Le procès du cerveau présumé d’une vaste escroquerie bancaire, Gilbert Chikli, qui a soutiré près de 50 millions d’euros à des entreprises françaises s’est ouvert lundi en l’absence du principal accusé, en fuite en Israël.

Le pionnier de l’arnaque au « faux président » se faisait passer pour le PDG d’entreprises ou de banques et parvenanait à convaincre ses interlocuteurs de lui remettre d’importants montants.

Une quinzaine de personnes comparaissent dans cette affaire devant le tribunal correctionnel de Paris, mais Gilbert Chikli, qui a fui la France en 2009 après sa mise en examen et quelques mois de détention, est représenté par son avocat.

L’homme est devenu une célébrité dans le milieu « des escrocs de haut vol » et son histoire rocambolesque a inspiré un film, en cours de tournage, du réalisateur français Pascal Elbé.

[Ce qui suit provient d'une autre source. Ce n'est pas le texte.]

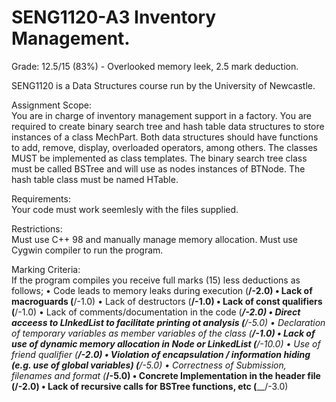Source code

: 
# SENG1120-A3 Inventory Management. 
Grade: 12.5/15 (83%) - Overlooked memory leek, 2.5 mark deduction. 

SENG1120 is a Data Structures course run by the University of Newcastle. 

Assignment Scope:   
                    You are in charge of inventory management support in a factory. 
                    You are required to create binary search tree and hash table data structures to store instances of a class MechPart. 
                    Both data structures should have functions to add, remove, display, overloaded operators, among others. 
                    The classes MUST be implemented as class templates. 
                    The binary search tree class must be called BSTree and will use as nodes instances of BTNode. 
                    The hash table class must be named HTable.

Requirements:       
                    Your code must work seemlesly with the files supplied.

Restrictions:       
                    Must use C++ 98 and manually manage memory allocation. 
                    Must use Cygwin compiler to run the program. 
                    
Marking Criteria:   
                    If the program compiles you receive full marks (15) less deductions as follows;
                      • Code leads to memory leaks during execution (____/-2.0)
                      • Lack of macroguards (____/-1.0)
                      • Lack of destructors (____/-1.0)
                      • Lack of const qualifiers (____/-1.0)
                      • Lack of comments/documentation in the code (____/-2.0)
                      • Direct acceess to LInkedList to facilitate printing ot analysis (___/-5.0)
                      • Declaration of temporary variables as member variables of the class (____/-1.0)
                      • Lack of use of dynamic memory allocation in Node or LinkedList (____/-10.0)
                      • Use of friend qualifier (____/-2.0)
                      • Violation of encapsulation / information hiding (e.g. use of global variables) (____/-5.0)
                      • Correctness of Submission, filenames and format (___/-5.0)
                      • Concrete Implementation in the header file (____/-2.0)
                      • Lack of recursive calls for BSTree functions, etc (____/-3.0)

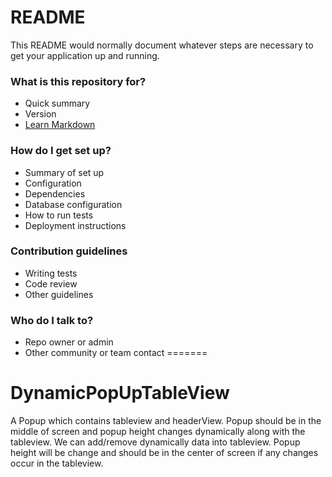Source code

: # README #

This README would normally document whatever steps are necessary to get your application up and running.

### What is this repository for? ###

* Quick summary
* Version
* [Learn Markdown](https://bitbucket.org/tutorials/markdowndemo)

### How do I get set up? ###

* Summary of set up
* Configuration
* Dependencies
* Database configuration
* How to run tests
* Deployment instructions

### Contribution guidelines ###

* Writing tests
* Code review
* Other guidelines

### Who do I talk to? ###

* Repo owner or admin
* Other community or team contact
=======
# DynamicPopUpTableView
A Popup which contains tableview and headerView. Popup should be in the middle of screen and popup height changes dynamically along with the tableview. 
We can add/remove dynamically data into tableview. Popup height will be change and should be in the center of screen if any changes occur in the tableview. 
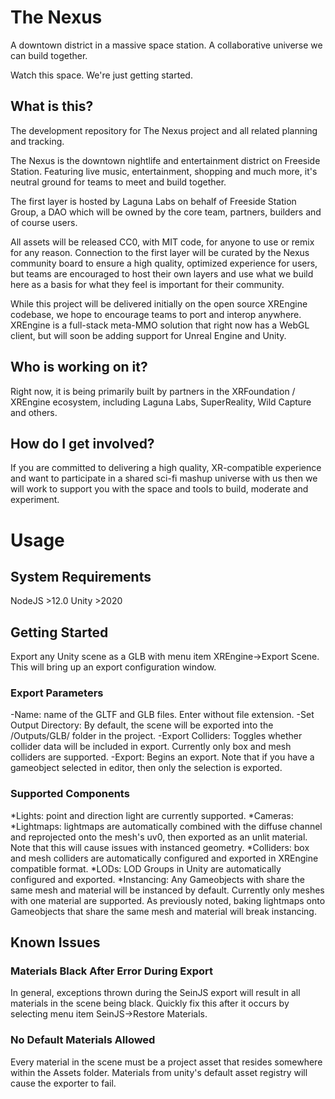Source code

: # The Nexus
A downtown district in a massive space station. A collaborative universe we can build together.

Watch this space. We're just getting started.

## What is this?
The development repository for The Nexus project and all related planning and tracking.

The Nexus is the downtown nightlife and entertainment district on Freeside Station. Featuring live music, entertainment, shopping and much more, it's neutral ground for teams to meet and build together.

The first layer is hosted by Laguna Labs on behalf of Freeside Station Group, a DAO which will be owned by the core team, partners, builders and of course users.

All assets will be released CC0, with MIT code, for anyone to use or remix for any reason. Connection to the first layer will be curated by the Nexus community board to ensure a high quality, optimized experience for users, but teams are encouraged to host their own layers and use what we build here as a basis for what they feel is important for their community.

While this project will be delivered initially on the open source XREngine codebase, we hope to encourage teams to port and interop anywhere. XREngine is a full-stack meta-MMO solution that right now has a WebGL client, but will soon be adding support for Unreal Engine and Unity.

## Who is working on it?
Right now, it is being primarily built by partners in the XRFoundation / XREngine ecosystem, including Laguna Labs, SuperReality, Wild Capture and others.

## How do I get involved?
If you are committed to delivering a high quality, XR-compatible experience and want to participate in a shared sci-fi mashup universe with us then we will work to support you with the space and tools to build, moderate and experiment.

# Usage

## System Requirements
NodeJS >12.0
Unity >2020

## Getting Started
Export any Unity scene as a GLB with menu item XREngine->Export Scene. This will bring up an export configuration window. 

### Export Parameters
-Name: name of the GLTF and GLB files. Enter without file extension.
-Set Output Directory: By default, the scene will be exported into the /Outputs/GLB/ folder in the project.
-Export Colliders: Toggles whether collider data will be included in export. Currently only box and mesh colliders are supported.
-Export: Begins an export. Note that if you have a gameobject selected in editor, then only the selection is exported.

### Supported Components
*Lights: point and direction light are currently supported.
*Cameras: 
*Lightmaps: lightmaps are automatically combined with the diffuse channel and reprojected onto the mesh's uv0, then exported as an unlit material. Note that this will cause issues with instanced geometry.
*Colliders: box and mesh colliders are automatically configured and exported in XREngine compatible format.
*LODs: LOD Groups in Unity are automatically configured and exported. 
*Instancing: Any Gameobjects with share the same mesh and material will be instanced by default. Currently only meshes with one material are supported. As previously noted, baking lightmaps onto Gameobjects that share the same mesh and material will break instancing.


## Known Issues

### Materials Black After Error During Export
In general, exceptions thrown during the SeinJS export will result in all materials in the scene being black. Quickly fix this after it occurs by selecting menu item SeinJS->Restore Materials.

### No Default Materials Allowed
Every material in the scene must be a project asset that resides somewhere within the Assets folder. Materials from unity's default asset registry will cause the exporter to fail.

Interrogé en 2010 par une télévision française, Gilbert Chikli ne contestait pas les faits, assurant ne pas être un escroc et avoir agi par « jeu ».

« On contacte des entreprises, des banques, on se fait passer pour leur président (…) On a le don ou on l’a pas, c’est comme les grands acteurs. Moi, on peut considérer que j’ai un don », avait-il lancé. Les faits reprochés à Chikli, 49 ans, concernent une cinquantaine d’escroqueries et tentatives commises entre 2005 et 2006.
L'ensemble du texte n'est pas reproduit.